This is one of those things I imagine *somebody* must have done, but I'm not finding an example of it. In order to side-step compatibility issues between mac/windows/linux and also allow for reading of enormous (hundreds of millions to billions of loci from hundreds of subjects) files from (wait for it) tabix'ed files, I'd like to use a C or C++ callback function for each line (or each million lines, which would probably be faster, to be honest).
I tried something like this with an R function and my desktop machine (basically an HPC node with a graphics card and a mouse) was still grinding away when I came back 2 hours later. So, that's right out. Most of the rows, especially upon merging, are sparse, so the memory usage isn't really that much. In principle if I can parse things cleverly I can just rbind() a million-row Matrix() with each pass, and the entire object won't be very big at all. But first I need to parse it prior to the heat death of the universe. GenomicFiles isn't precisely what I'm looking for, and parsing each `elt` with strsplit() is *definitely* not what I am looking for, after trying it.
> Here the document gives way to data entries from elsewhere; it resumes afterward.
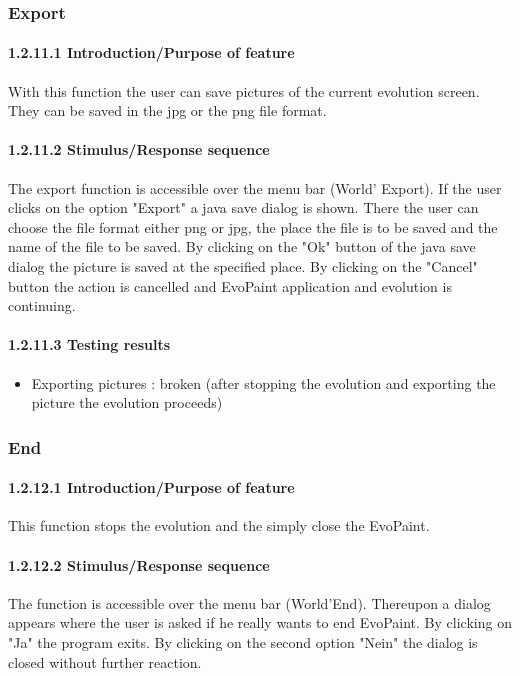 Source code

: \documentclass[titlepage,12pt]{scrartcl}
\begin{document}
\subsubsection{Export}
\paragraph{1.2.11.1 Introduction/Purpose of feature}
With this function the user can save pictures of the current evolution screen. They can be saved in the jpg or the png file format.
\paragraph{1.2.11.2 Stimulus/Response sequence}
The export function is accessible over the menu bar (World' Export). If the user clicks on the option "Export" a java save dialog is shown. There the user can choose the file format either png or jpg, the place the file is to be saved and the name of the file to be saved. By clicking on the "Ok" button of the java save dialog the picture is saved at the specified place. By clicking on the "Cancel" button the action is cancelled and EvoPaint application and evolution is continuing.
\paragraph{1.2.11.3 Testing results}
\begin{itemize}
	\item Exporting pictures 	: broken (after stopping the evolution and exporting the picture the evolution proceeds)
\end{itemize}

\subsubsection{End}
\paragraph{1.2.12.1 Introduction/Purpose of feature}
This function stops the evolution and the simply close the EvoPaint.
\paragraph{1.2.12.2 Stimulus/Response sequence}
The function is accessible over the menu bar (World'End). Thereupon a dialog appears where the user is asked if he really wants to end EvoPaint. By clicking on "Ja" the program exits. By clicking on the second option "Nein" the dialog is closed without further reaction.
\end{document}
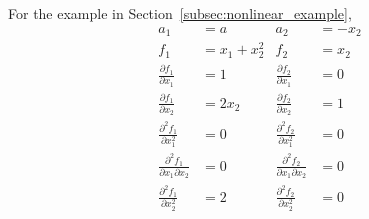 \documentclass[12pt]{article}
\begin{document}
For the example in Section~\ref{subsec:nonlinear_example}, 
\begin{equation}
\begin{aligned}
a_1 &= a 
&
a_2 &= -x_2
\\
f_1 &= x_1 + x_2^2 
&
f_2 &= x_2 
\\
\frac{\partial f_1}{\partial x_1} &= 1
&
\frac{\partial f_2}{\partial x_1} &= 0 
\\
\frac{\partial f_1}{\partial x_2} &= 2 x_2
&
\frac{\partial f_2}{\partial x_2} &= 1 
\\
\frac{\partial^2 f_1}{\partial x_1^2} &= 0
&
\frac{\partial^2 f_2}{\partial x_1^2} &= 0
\\
\frac{\partial^2 f_1}{\partial x_1 \partial x_2} &= 0
&
\frac{\partial^2 f_2}{\partial x_1 \partial x_2} &= 0
\\
\frac{\partial^2 f_1}{\partial x_2^2 } &= 2
&
\frac{\partial^2 f_2}{\partial x_2^2} &= 0
\end{aligned}
\end{equation}
\end{document}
The current solution, which is an ugly kludge, is to use TabixFile to extract the headers, seqnames, and nrows, then use data.table to read in the actual data. But this breaks with more than a few hundred million rows because zcat fills up the temporary drive (I'm aware that there are kludges for this, too, but probably not on Windows or Macs, and certainly not that I expect users to rely upon). So it would be great if I could quickly and incrementally load chunks of big files by using TabixFile with a sensible yieldSize. At present, I can't.
Any experiences, suggestions ("run screaming in the opposite direction"), pointers, etc. are much appreciated.